After reading an article in a recent MoneySense magazine called 11 Steps To Financial Freedom, I thought it would be interesting to go through each of these steps one-by-one and share my results on this blog. Each week I’ll go through one of the 11 steps to financial freedom, with the intention of creating a complete financial plan by the end of the series.
Over the past several weeks I have prioritized my goals, determined my net worth, recorded my cash flow, compared my spending to my goals, set my top three goals, developed a strategy to reach our goals, reviewed my insurance coverage, attempted to slash my taxes, and created an investing policy.
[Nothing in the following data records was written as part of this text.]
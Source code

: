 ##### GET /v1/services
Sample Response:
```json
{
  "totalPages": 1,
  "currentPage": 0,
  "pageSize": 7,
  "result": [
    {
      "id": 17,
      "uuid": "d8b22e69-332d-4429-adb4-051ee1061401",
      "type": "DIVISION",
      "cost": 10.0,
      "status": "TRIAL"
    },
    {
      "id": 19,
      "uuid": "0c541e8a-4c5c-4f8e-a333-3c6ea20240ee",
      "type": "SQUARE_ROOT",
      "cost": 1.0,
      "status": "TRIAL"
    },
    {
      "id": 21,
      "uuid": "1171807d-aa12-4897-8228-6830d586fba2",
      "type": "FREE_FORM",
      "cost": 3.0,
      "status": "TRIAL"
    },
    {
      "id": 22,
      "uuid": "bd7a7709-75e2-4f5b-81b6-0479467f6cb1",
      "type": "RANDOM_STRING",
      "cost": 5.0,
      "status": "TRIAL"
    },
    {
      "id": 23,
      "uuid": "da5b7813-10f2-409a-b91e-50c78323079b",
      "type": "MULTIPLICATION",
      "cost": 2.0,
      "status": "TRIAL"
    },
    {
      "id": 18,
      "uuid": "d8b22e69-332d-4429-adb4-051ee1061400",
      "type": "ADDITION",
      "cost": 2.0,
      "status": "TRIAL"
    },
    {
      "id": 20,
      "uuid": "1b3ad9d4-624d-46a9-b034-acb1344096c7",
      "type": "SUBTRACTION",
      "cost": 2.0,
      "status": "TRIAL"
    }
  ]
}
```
This week we take a look at step 10: create or update your will.
Write Up Your Will
Creating a will has been on my financial to-do list for quite some time. Back when we started this blog I confessed that one of my financial sins was not having a will in place. Not that I’ve been looking forward to setting up a will or anything, but it was this step that gave me the idea to write and complete the series.
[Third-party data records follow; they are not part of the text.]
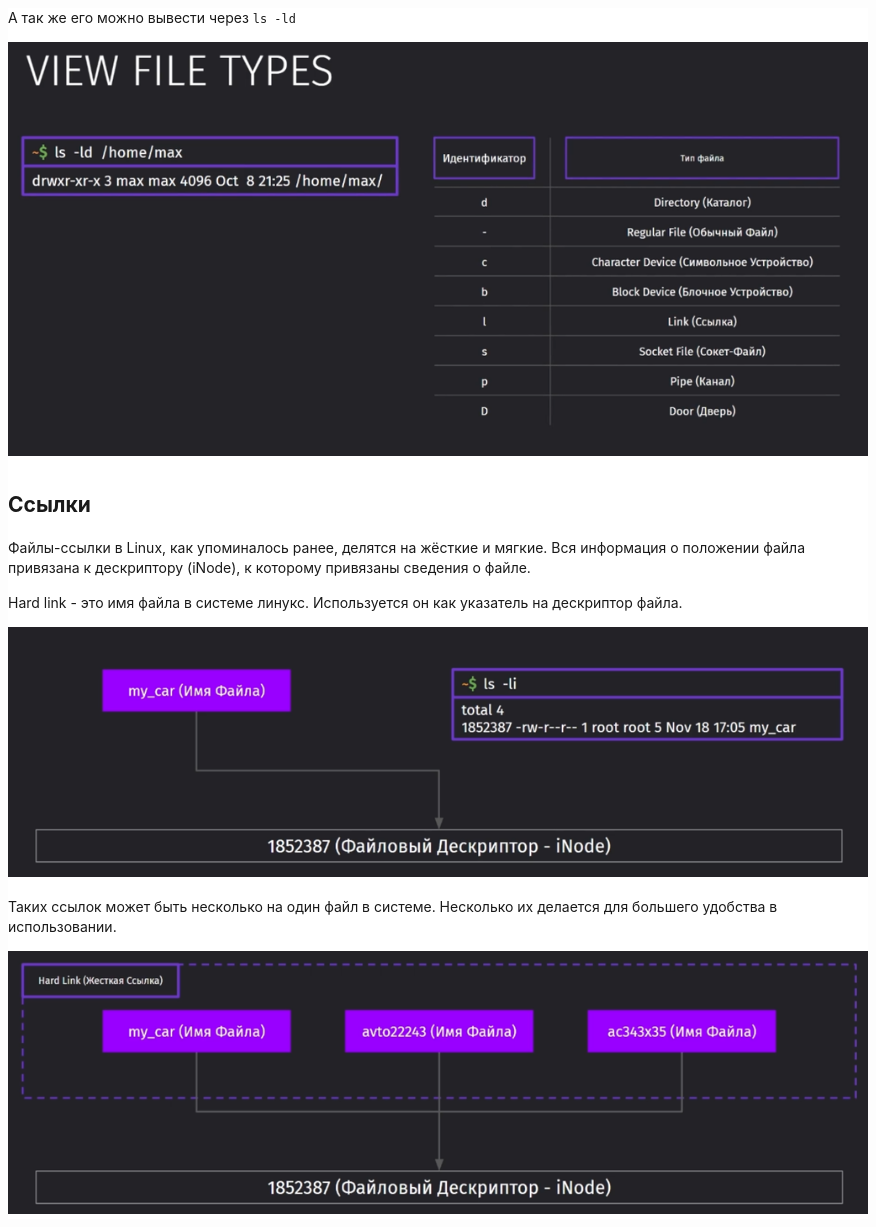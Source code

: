 А так же его можно вывести через `ls -ld`

![](_png/fa5352a2997bd92cd30d7221ae31da9e.png)
## Ссылки 

Файлы-ссылки в Linux, как упоминалось ранее, делятся на жёсткие и мягкие. Вся информация о положении файла привязана к дескриптору (iNode), к которому привязаны сведения о файле.

Hard link - это имя файла в системе линукс. Используется он как указатель на дескриптор файла.

![](_png/c67829f8e8e80eb604a7ab807ff40461.png)

Таких ссылок может быть несколько на один файл в системе. Несколько их делается для большего удобства в использовании.

![](_png/36b90f5c99d26fb81669f2ed3512d854.png)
According to the MoneySense article, every adult who owns assets and has a spouse or children should have a will. An accurate and up-to-date will is the only way to ensure your assets will be distributed the way you want them to be.
Action Step #10: Creating or Update Your Will
Your will should be updated and filed with your financial plan, but if you don’t have one in place you should hire a lawyer to draw one up for you.
I’m meeting with a lawyer tomorrow who specializes in wills and estates. I was sent a 19-page document to fill out prior to our meeting, which asks for all kinds of information about you, your spouse, your children, and your finances (assets and liabilities).
Next you need to list your instructions for your will, including naming an executor, declaring a guardian for minor children, naming beneficiaries, and choosing a power of attorney.
Why do I need a Will?
Without a will, your estate will be divided according to the laws of your province. For example, if you are married with several children, the Intestate Succession Act of Alberta states that your spouse receives the first $40,000.00 and one-third of your estate. The remainder of your estate will be given to your children. If you have minor children, the Public Trustee of Alberta will look after the children’s interest.
How Much Does a Will Cost To Prepare?
The cost of a will is quite reasonable, considering its importance. A few hours of a lawyer’s time could mean substantial savings in taxes and probate fees. In our case, we were quoted based on a flat rate of $250 for a single person, and $400 for a couple.
How Do I Pick An Executor?
The purpose of the executor is to carry out the wishes of the person who made the will. The executor is responsible for paying all the debts of the estate (including taxes) and to distribute the estate to the beneficiaries according to the terms of the will.
How Do I Appoint Guardians?
One of the main reasons for young couples to have a will in place is to appoint guardians for their children who are under 18 years of age. The guardian will be the person legally responsible for raising the children.
Creating a will has been a priority of mine for the past three years, but it’s just one of those things that gets easily pushed aside to deal with “some other time”.
Even though we don’t like to think about our own mortality, it’s important to have a proper plan just in case something does happen. I’m glad that we finally took the initiative to create our will, and I look forward to finishing up the process this week.